Phase 2 - Adult Life. Doing it right?

I think I have to officially start this post to constantly remind myself that I am an adult now and it is okay to take a break and breathe and rest.

To the most extreme, my life now is so quiet and stagnant nowadays. Gone were the busy days.

Going out on weekday nights are no longer all shopping and extravagant bars with new friends but small talks with close friends nearby instead.

Going out on weekends are no longer events and packed agenda with the intention to socialise but just strolling down the streets with one or two buddies or sometimes alone.

Weekends morning will just be morning jogs and workouts. Some plans in the afternoon with a small bunch of peeps. If not, house chores or a visit to my grandparents' place, I love them a lot, they are my happy pill.

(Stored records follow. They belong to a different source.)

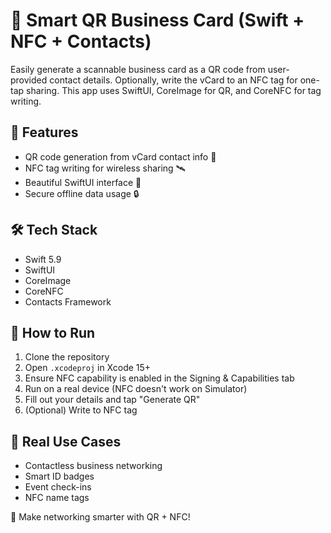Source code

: # 📇 Smart QR Business Card (Swift + NFC + Contacts)

Easily generate a scannable business card as a QR code from user-provided contact details. Optionally, write the vCard to an NFC tag for one-tap sharing. This app uses SwiftUI, CoreImage for QR, and CoreNFC for tag writing.


## 🔧 Features

- QR code generation from vCard contact info 📱
- NFC tag writing for wireless sharing 🛰️
- Beautiful SwiftUI interface 🎨
- Secure offline data usage 🔒


## 🛠 Tech Stack

- Swift 5.9
- SwiftUI
- CoreImage
- CoreNFC
- Contacts Framework


## 🚀 How to Run

1. Clone the repository
2. Open `.xcodeproj` in Xcode 15+
3. Ensure NFC capability is enabled in the Signing & Capabilities tab
4. Run on a real device (NFC doesn't work on Simulator)
5. Fill out your details and tap "Generate QR"
6. (Optional) Write to NFC tag


## 📌 Real Use Cases

- Contactless business networking
- Smart ID badges
- Event check-ins
- NFC name tags


🌱 Make networking smarter with QR + NFC!
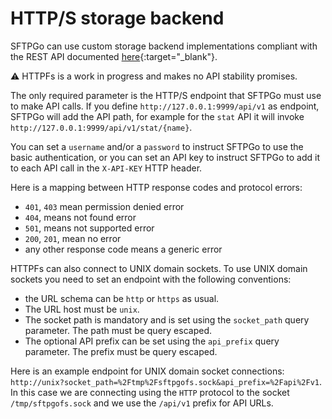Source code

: # HTTP/S storage backend

SFTPGo can use custom storage backend implementations compliant with the REST API documented [here](https://github.com/drakkan/sftpgo/blob/2.6.x/openapi/httpfs.yaml){:target="_blank"}.

:warning: HTTPFs is a work in progress and makes no API stability promises.

The only required parameter is the HTTP/S endpoint that SFTPGo must use to make API calls.
If you define `http://127.0.0.1:9999/api/v1` as endpoint, SFTPGo will add the API path, for example for the `stat` API it will invoke `http://127.0.0.1:9999/api/v1/stat/{name}`.

You can set a `username` and/or a `password` to instruct SFTPGo to use the basic authentication, or you can set an API key to instruct SFTPGo to add it to each API call in the `X-API-KEY` HTTP header.

Here is a mapping between HTTP response codes and protocol errors:

- `401`, `403` mean permission denied error
- `404`, means not found error
- `501`, means not supported error
- `200`, `201`, mean no error
- any other response code means a generic error

HTTPFs can also connect to UNIX domain sockets. To use UNIX domain sockets you need to set an endpoint with the following conventions:

- the URL schema can be `http` or `https` as usual.
- The URL host must be `unix`.
- The socket path is mandatory and is set using the `socket_path` query parameter. The path must be query escaped.
- The optional API prefix can be set using the `api_prefix` query parameter. The prefix must be query escaped.

Here is an example endpoint for UNIX domain socket connections: `http://unix?socket_path=%2Ftmp%2Fsftpgofs.sock&api_prefix=%2Fapi%2Fv1`. In this case we are connecting using the `HTTP` protocol to the socket `/tmp/sftpgofs.sock` and we use the `/api/v1` prefix for API URLs.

Weekdays would be work and sometimes simple dinner with one friend or two, chilling after work. However most of the time I will be working over time in the office and heading home straight zombified and having light dinner before it hits 9. Work, eat, sleep and repeat.

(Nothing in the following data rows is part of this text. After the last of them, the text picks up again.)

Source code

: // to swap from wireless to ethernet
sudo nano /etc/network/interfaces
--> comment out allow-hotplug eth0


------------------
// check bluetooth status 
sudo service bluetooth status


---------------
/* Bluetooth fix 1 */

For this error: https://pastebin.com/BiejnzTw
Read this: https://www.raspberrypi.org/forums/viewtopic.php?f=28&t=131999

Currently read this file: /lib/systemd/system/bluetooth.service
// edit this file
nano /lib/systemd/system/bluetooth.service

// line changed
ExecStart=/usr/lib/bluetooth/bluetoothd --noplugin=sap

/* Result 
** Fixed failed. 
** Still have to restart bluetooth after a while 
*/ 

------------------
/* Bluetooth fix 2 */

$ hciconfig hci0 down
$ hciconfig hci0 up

Communication also much less of a chore now with only the few familar group chat/ friend chat buzzing; on somedays none but it is alright. Gone were the days of chats popping out consecutively 24/7 from all the 101 people I know.

Topics include the future, job searching, job woes, relationship woes, fangirling moments, girl problems, travel etc... Not about what style to follow, most happening event, random "i friend u and dun friend her" gossip topics. We take turns supporting and giving our advices; cos we grew to be mature and prove to be capable of handling all these.

School will be starting soon and I will have 3 evenings filled till 10pm at the least. Good time filler this.

Is this what adult life is like? The sudden drop in social life and connections. As much as I am not used to it (even though I am already 3 years in working life), I am slowly enjoying it somehow. I still need to drill this inactivity life into my mind somehow. I am not in ease doing nothing.

Sometimes I am confused. Is it normal to be like this? I do see some of my acquaintance leading a fun filled vibrant life while my lifestyle dropped drastically.

Phase 2 of my life. Still transiting. 今始まりますよ.